Sta di fatto che l’umore del Paese si combina nel Palazzo con l’idea di ripristinare — come dice la democratica Serracchiani — «il primato della politica» a lungo sottomessa al primato della giurisdizione. Sia chiaro, l’ex capogruppo del Pd giudica «disastrosa» la riforma del centrodestra, ma quando i suoi compagni iniziano a discutere di immunità parlamentare, aggiunge d’istinto: «Vanno riviste anche le regole sul finanziamento pubblico e privato ai partiti. Serve trasparenza e però il problema dei costi della democrazia va risolto». Non a caso un altro esponente dem, Piero De Luca, le dà ragione: «Pur sapendo che le priorità del Paese sono altre, c’è una questione di sistema legata alla funzionalità della politica».

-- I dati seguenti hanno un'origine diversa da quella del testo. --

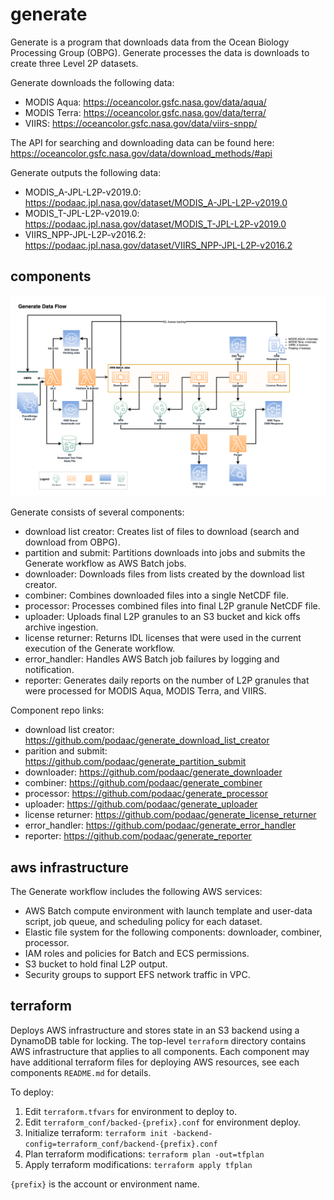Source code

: # generate

Generate is a program that downloads data from the Ocean Biology Processing Group (OBPG). Generate processes the data is downloads to create three Level 2P datasets.

Generate downloads the following data:
- MODIS Aqua: https://oceancolor.gsfc.nasa.gov/data/aqua/
- MODIS Terra: https://oceancolor.gsfc.nasa.gov/data/terra/
- VIIRS: https://oceancolor.gsfc.nasa.gov/data/viirs-snpp/

The API for searching and downloading data can be found here: https://oceancolor.gsfc.nasa.gov/data/download_methods/#api

Generate outputs the following data:
- MODIS_A-JPL-L2P-v2019.0: https://podaac.jpl.nasa.gov/dataset/MODIS_A-JPL-L2P-v2019.0
- MODIS_T-JPL-L2P-v2019.0: https://podaac.jpl.nasa.gov/dataset/MODIS_T-JPL-L2P-v2019.0
- VIIRS_NPP-JPL-L2P-v2016.2: https://podaac.jpl.nasa.gov/dataset/VIIRS_NPP-JPL-L2P-v2016.2

## components

![Generate Component Data Flow Diagram](diagrams/generate-data-flow.png)

Generate consists of several components:
- download list creator: Creates list of files to download (search and download from OBPG).
- partition and submit: Partitions downloads into jobs and submits the Generate workflow as AWS Batch jobs.
- downloader: Downloads files from lists created by the download list creator.
- combiner: Combines downloaded files into a single NetCDF file.
- processor: Processes combined files into final L2P granule NetCDF file.
- uploader: Uploads final L2P granules to an S3 bucket and kick offs archive ingestion.
- license returner: Returns IDL licenses that were used in the current execution of the Generate workflow.
- error_handler: Handles AWS Batch job failures by logging and notification.
- reporter: Generates daily reports on the number of L2P granules that were processed for MODIS Aqua, MODIS Terra, and VIIRS.

Component repo links:
- download list creator: https://github.com/podaac/generate_download_list_creator
- parition and submit: https://github.com/podaac/generate_partition_submit
- downloader: https://github.com/podaac/generate_downloader
- combiner: https://github.com/podaac/generate_combiner
- processor: https://github.com/podaac/generate_processor
- uploader: https://github.com/podaac/generate_uploader
- license returner: https://github.com/podaac/generate_license_returner
- error_handler: https://github.com/podaac/generate_error_handler
- reporter: https://github.com/podaac/generate_reporter

## aws infrastructure

The Generate workflow includes the following AWS services:
- AWS Batch compute environment with launch template and user-data script, job queue, and scheduling policy for each dataset.
- Elastic file system for the following components: downloader, combiner, processor.
- IAM roles and policies for Batch and ECS permissions.
- S3 bucket to hold final L2P output.
- Security groups to support EFS network traffic in VPC.

## terraform 

Deploys AWS infrastructure and stores state in an S3 backend using a DynamoDB table for locking. The top-level `terraform` directory contains AWS infrastructure that applies to all components. Each component may have additional terraform files for deploying AWS resources, see each components `README.md` for details.

To deploy:
1. Edit `terraform.tfvars` for environment to deploy to.
2. Edit `terraform_conf/backed-{prefix}.conf` for environment deploy.
3. Initialize terraform: `terraform init -backend-config=terraform_conf/backend-{prefix}.conf`
4. Plan terraform modifications: `terraform plan -out=tfplan`
5. Apply terraform modifications: `terraform apply tfplan`

`{prefix}` is the account or environment name.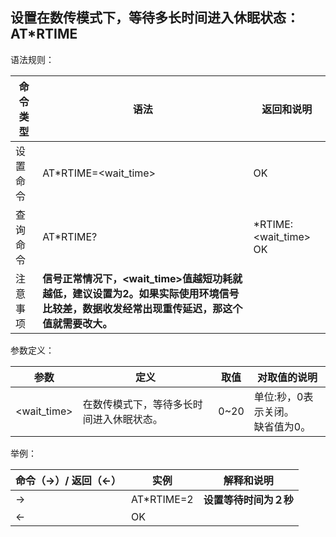 ## 设置在数传模式下，等待多长时间进入休眠状态：AT\*RTIME

语法规则：

| 命令类型 | 语法                                                         | 返回和说明                 |
| -------- | ------------------------------------------------------------ | -------------------------- |
| 设置命令 | AT*RTIME=<wait_time>                                         | OK                         |
| 查询命令 | AT*RTIME?                                                    | *RTIME: <wait_time><br> OK |
| 注意事项 | **信号正常情况下，<**wait_time**>值越短功耗就越低，建议设置为2。如果实际使用环境信号比较差，数据收发经常出现重传延迟，那这个值就需要改大。** |                            |

 

参数定义：

| 参数        | 定义                                     | 取值 | 对取值的说明                        |
| ----------- | ---------------------------------------- | ---- | ----------------------------------- |
| <wait_time> | 在数传模式下，等待多长时间进入休眠状态。 | 0~20 | 单位:秒，0表示关闭。<br>缺省值为0。 |

 

举例：

| 命令（→）/  返回（←） | 实例       | 解释和说明             |
| --------------------- | ---------- | ---------------------- |
| →                     | AT*RTIME=2 | **设置等待时间为２秒** |
| ←                     | OK         |                        |
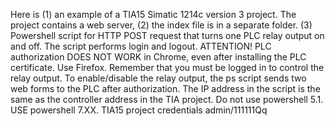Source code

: Here is (1) an example of a TIA15 Simatic 1214c version 3 project. The project contains a web server, (2) the index file is in a separate folder. (3) Powershell script for HTTP POST request that turns one PLC relay output on and off. The script performs login and logout. ATTENTION! PLC authorization DOES NOT WORK in Chrome, even after installing the PLC certificate. Use Firefox. Remember that you must be logged in to control the relay output. To enable/disable the relay output, the ps script sends two web forms to the PLC after authorization. The IP address in the script is the same as the controller address in the TIA project.
Do not use powershell 5.1. USE powershell 7.XX.
TIA15 project credentials admin/111111Qq
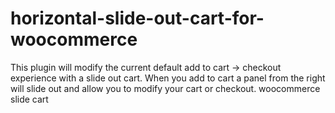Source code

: # horizontal-slide-out-cart-for-woocommerce
This plugin will modify the current default add to cart -> checkout experience with a slide out cart. When you add to cart a panel from the right will slide out and allow you to modify your cart or checkout. 
 woocommerce slide cart
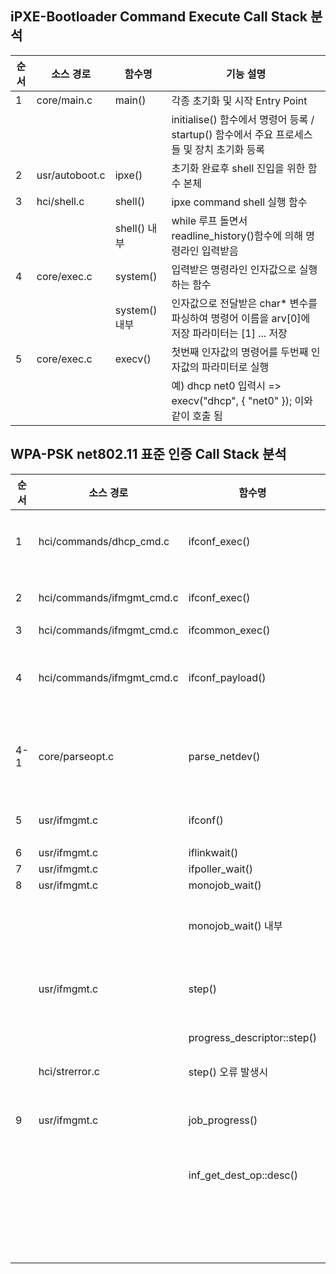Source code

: ## iPXE-Bootloader Command Execute Call Stack 분석

순서 | 소스 경로      | 함수명        | 기능 설명
-----|----------------|---------------|------------------------------
   1 | core/main.c    | main()        | 각종 초기화 및 시작 Entry Point
     |                |               | initialise() 함수에서 명령어 등록 / startup() 함수에서 주요 프로세스들 및 장치 초기화 등록
   2 | usr/autoboot.c | ipxe()        | 초기화 완료후 shell 진입을 위한 함수 본체
   3 | hci/shell.c    | shell()       | ipxe command shell 실행 함수
     |                | shell() 내부  | while 루프 돌면서 readline_history()함수에 의해 명령라인 입력받음
   4 | core/exec.c    | system()      | 입력받은 명령라인 인자값으로 실행하는 함수
     |                | system() 내부 | 인자값으로 전달받은 char* 변수를 파싱하여 명령어 이름을 arv[0]에 저장 파라미터는 [1] ... 저장
   5 | core/exec.c    | execv()       | 첫번째 인자값의 명령어를 두번째 인자값의 파라미터로 실행
     |                |               | 예) dhcp net0 입력시 => execv("dhcp", { "net0" }); 이와 같이 호출 됨

## WPA-PSK net802.11 표준 인증 Call Stack 분석

순서 | 소스 경로                 | 함수명                      | 기능 설명
-----|---------------------------|-----------------------------|------------------------------
   1 | hci/commands/dhcp_cmd.c   | ifconf_exec()               | dhcp 명령어는 내부적으로 ifconf 명령으로 alias 되어 있음(맨아래 하단 command 구조체 참조
   2 | hci/commands/ifmgmt_cmd.c | ifconf_exec()               | ifcommon_exec() 호출하도록 되어있음 (다른 구문은 없음)
   3 | hci/commands/ifmgmt_cmd.c | ifcommon_exec()             | 
   4 | hci/commands/ifmgmt_cmd.c | ifconf_payload()            | 타겟 인터페이스가 존재할 경우, 해당 인터페이스에 등록된 payload() 호출, 아닌경우 모든 인터페이스에 대해 체크후 실행
 4-1 | core/parseopt.c           | parse_netdev()              | 타겟 인터페이스가 존재할 경우, 명령라인 파싱을 통해 인터페이스 구하여 interface 구조체에 값 할당후 리턴
   5 | usr/ifmgmt.c              | ifconf()                    | 설정한 config 값을 바탕으로 dhcp 서버 혹은 고정 아이피 할당 요청
   6 | usr/ifmgmt.c              | iflinkwait()                | 
   7 | usr/ifmgmt.c              | ifpoller_wait()             |
   8 | usr/ifmgmt.c              | monojob_wait()              | 
     |                           | monojob_wait() 내부         | 루프 돌면서 해당 인터페이스의 처리요청을 위해 등록된 칩셋에 대해 등록된 프로세스 함수 실행을 통한 처리
     | usr/ifmgmt.c              | step()                      | 프로세스 함수 실행과 더불어 가장 기초적인 스케줄링이 수행됨(라운드 로빈 / Double Linked List 이용)
     |                           | progress_descriptor::step() | 분석된 인터페이스에 해당하는 프로세스 함수 실행
     | hci/strerror.c            | step() 오류 발생시          | 해당 오류에 대한 상태번호 문자열을 리턴받아 출력
   9 | usr/ifmgmt.c              | job_progress()              | inf_get_dest_op 매크로 함수를 이용하여 도착지 인터페이스 분석을 통한 해당 기능 실행으로 보여짐
     |                           | inf_get_dest_op::desc()     | PERMANENT_PROCESS 매크로를 이용하여 함수가 등록됨
     |                           |                             | step() 함수에서 WPA-PSK 관련 기능들이 실행되어 지는 것으로 보임(조금 더 분석 필요)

Infatti nel Pd è «allo studio» una revisione delle norme sul finanziamento, che cancella il modo ipocrita in cui è montata la polemica su Musk e affronta il nodo scorsoio che sta strangolando il processo democratico: o la politica viene tutelata attraverso il contributo della collettività o nessuno può protestare se i magnati se ne appropriano. È dalla discesa in campo di Berlusconi che a sinistra ne hanno contezza, tanto che ciclicamente il tema emerge. Un paio di anni fa l’ex ministro democrat De Micheli ruppe il silenzio: «Mi pento di aver votato la legge che abolisce il finanziamento pubblico. È stata una catastrofe». A sinistra come a destra serve il coraggio di spiegarlo agli elettori, senza passare per emendamenti infilati nelle Finanziarie.
Calenda è a conoscenza di queste riflessioni e concorda sulla necessità di tornare alla «normalità costituzionale» travolta dal populismo che ha segnato un’era da «mani pulite» fino all’«uno vale uno». «Temo però che non se ne farà nulla», dice il leader di Azione: «Perché il Pd è preoccupato di prestare il fianco a Conte sul fronte politico. E non vuole perdere contatto con i magistrati sul fronte giudiziario». Schlein l’ha chiamato, prima del voto alla Camera sulla separazione delle carriere, per chiedergli di opporsi alla riforma: «Perché poi dovremo andare uniti al referendum». «Daremo il nostro consenso e non saremo insieme al referendum», gli ha risposto Calenda. Che proprio da questi passaggi trae motivo di scetticismo.
Eppure nel Pd c’è chi sottovoce sostiene la bontà dei tre temi che «messi insieme hanno la loro logica». E al Senato il capogruppo di Iv Borghi è pronto a presentare entro fine mese una proposta di legge che ripristina l’articolo 68 della Costituzione sulle guarentigie parlamentari, che venne modificato nel ‘93 e provocò la rottura degli argini tra potere politico e ordine giudiziario: «Il sistema così com’è non regge più. E se si vuole rimettere ordine nel caos, bisogna ripartire da questo. Riprenderò un vecchio progetto di legge di Violante che riformula il meccanismo per l’autorizzazione a procedere contro i parlamentari. È un testo per il quale molti oggi a sinistra griderebbero al golpe».
A Nordio sono brillati gli occhi quando è venuto a saperlo. «Quella norma fu voluta da Togliatti», ha sorriso il Guardasigilli: «Non mi provocate…». Chissà se anche la premier prenderebbe la proposta come una provocazione. Perché certe resistenze al ripristino della «normalità costituzionale» sono radicate. E bipartisan.